# Problem
Among the entries, which lines carry the string "benchmarks"? Copy each of them.

# Material shown

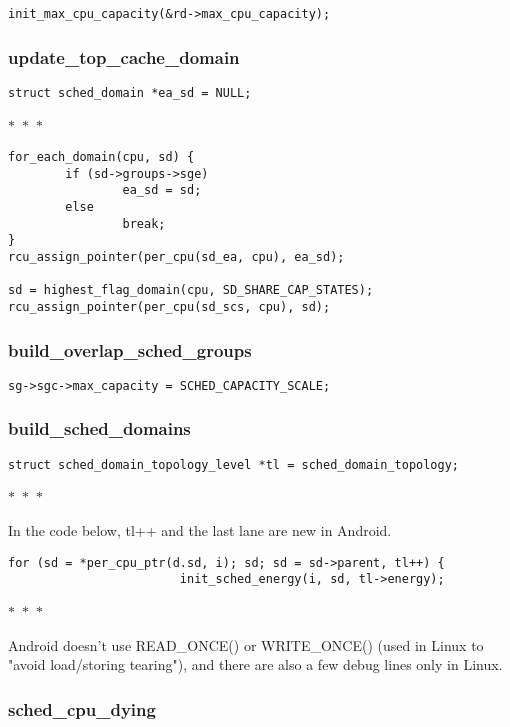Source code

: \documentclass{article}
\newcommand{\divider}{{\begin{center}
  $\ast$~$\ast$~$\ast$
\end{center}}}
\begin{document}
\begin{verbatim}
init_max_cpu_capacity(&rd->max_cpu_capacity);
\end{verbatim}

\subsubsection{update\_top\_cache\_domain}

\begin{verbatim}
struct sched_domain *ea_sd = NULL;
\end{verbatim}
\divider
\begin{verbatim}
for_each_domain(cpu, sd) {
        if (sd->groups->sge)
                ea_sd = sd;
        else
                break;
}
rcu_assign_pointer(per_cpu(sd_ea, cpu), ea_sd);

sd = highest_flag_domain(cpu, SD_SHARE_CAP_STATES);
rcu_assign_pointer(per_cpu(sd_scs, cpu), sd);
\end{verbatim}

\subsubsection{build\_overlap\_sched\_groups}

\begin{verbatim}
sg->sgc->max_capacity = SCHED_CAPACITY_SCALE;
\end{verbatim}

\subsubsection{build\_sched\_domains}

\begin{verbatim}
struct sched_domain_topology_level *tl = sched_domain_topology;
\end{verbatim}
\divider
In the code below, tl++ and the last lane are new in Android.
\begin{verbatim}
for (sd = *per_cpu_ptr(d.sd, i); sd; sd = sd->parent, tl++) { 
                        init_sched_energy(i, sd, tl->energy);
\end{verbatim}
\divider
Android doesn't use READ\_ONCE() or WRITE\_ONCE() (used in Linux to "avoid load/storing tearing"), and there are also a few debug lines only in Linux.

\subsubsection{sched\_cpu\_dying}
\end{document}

* * *

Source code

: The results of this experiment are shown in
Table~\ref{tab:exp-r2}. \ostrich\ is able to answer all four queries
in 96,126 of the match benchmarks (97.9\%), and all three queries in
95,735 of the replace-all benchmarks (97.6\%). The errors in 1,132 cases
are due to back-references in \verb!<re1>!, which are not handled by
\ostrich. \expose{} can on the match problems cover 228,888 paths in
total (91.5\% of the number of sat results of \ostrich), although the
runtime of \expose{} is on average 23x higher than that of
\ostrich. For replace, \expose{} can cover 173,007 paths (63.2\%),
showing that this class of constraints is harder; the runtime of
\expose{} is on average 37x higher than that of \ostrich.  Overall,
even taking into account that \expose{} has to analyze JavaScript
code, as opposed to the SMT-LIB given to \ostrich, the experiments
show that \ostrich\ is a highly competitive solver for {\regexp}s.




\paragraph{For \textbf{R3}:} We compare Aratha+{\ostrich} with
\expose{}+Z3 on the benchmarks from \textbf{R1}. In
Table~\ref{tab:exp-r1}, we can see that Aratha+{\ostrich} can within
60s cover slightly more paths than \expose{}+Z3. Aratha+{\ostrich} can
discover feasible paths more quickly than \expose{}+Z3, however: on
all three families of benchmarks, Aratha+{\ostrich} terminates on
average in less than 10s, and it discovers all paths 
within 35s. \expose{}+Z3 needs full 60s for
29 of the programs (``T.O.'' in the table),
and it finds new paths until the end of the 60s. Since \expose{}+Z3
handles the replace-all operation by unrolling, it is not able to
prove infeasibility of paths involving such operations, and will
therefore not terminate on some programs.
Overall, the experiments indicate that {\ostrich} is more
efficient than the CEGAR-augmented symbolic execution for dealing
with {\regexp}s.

...

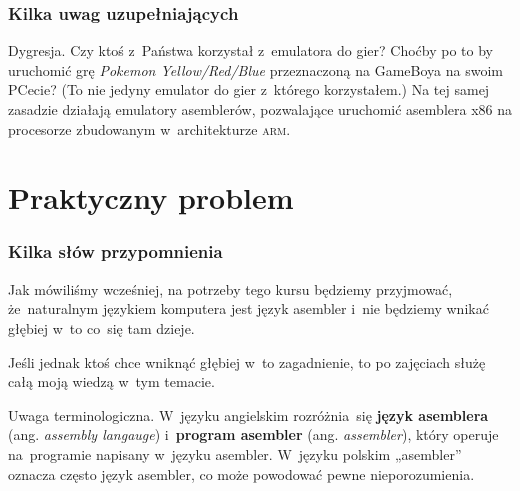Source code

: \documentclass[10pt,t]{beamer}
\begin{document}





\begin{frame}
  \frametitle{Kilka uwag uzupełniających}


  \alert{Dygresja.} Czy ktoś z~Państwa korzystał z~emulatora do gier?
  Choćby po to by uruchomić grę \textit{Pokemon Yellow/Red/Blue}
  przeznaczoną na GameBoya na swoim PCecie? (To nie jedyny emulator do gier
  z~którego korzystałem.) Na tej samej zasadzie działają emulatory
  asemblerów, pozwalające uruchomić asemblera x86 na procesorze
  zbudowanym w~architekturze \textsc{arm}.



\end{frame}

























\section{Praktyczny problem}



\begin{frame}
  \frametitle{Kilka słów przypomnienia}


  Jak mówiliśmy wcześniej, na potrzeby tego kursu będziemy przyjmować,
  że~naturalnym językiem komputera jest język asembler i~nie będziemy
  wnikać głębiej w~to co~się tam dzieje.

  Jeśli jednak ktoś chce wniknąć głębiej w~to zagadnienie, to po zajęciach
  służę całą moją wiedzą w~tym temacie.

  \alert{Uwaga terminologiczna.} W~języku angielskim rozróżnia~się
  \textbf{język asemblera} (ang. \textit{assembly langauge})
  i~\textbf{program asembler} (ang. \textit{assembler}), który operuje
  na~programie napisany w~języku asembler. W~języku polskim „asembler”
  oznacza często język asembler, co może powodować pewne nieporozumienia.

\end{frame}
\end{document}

# Result below
in 96,126 of the match benchmarks (97.9\%), and all three queries in
95,735 of the replace-all benchmarks (97.6\%). The errors in 1,132 cases
\expose{}+Z3 on the benchmarks from \textbf{R1}. In
all three families of benchmarks, Aratha+{\ostrich} terminates on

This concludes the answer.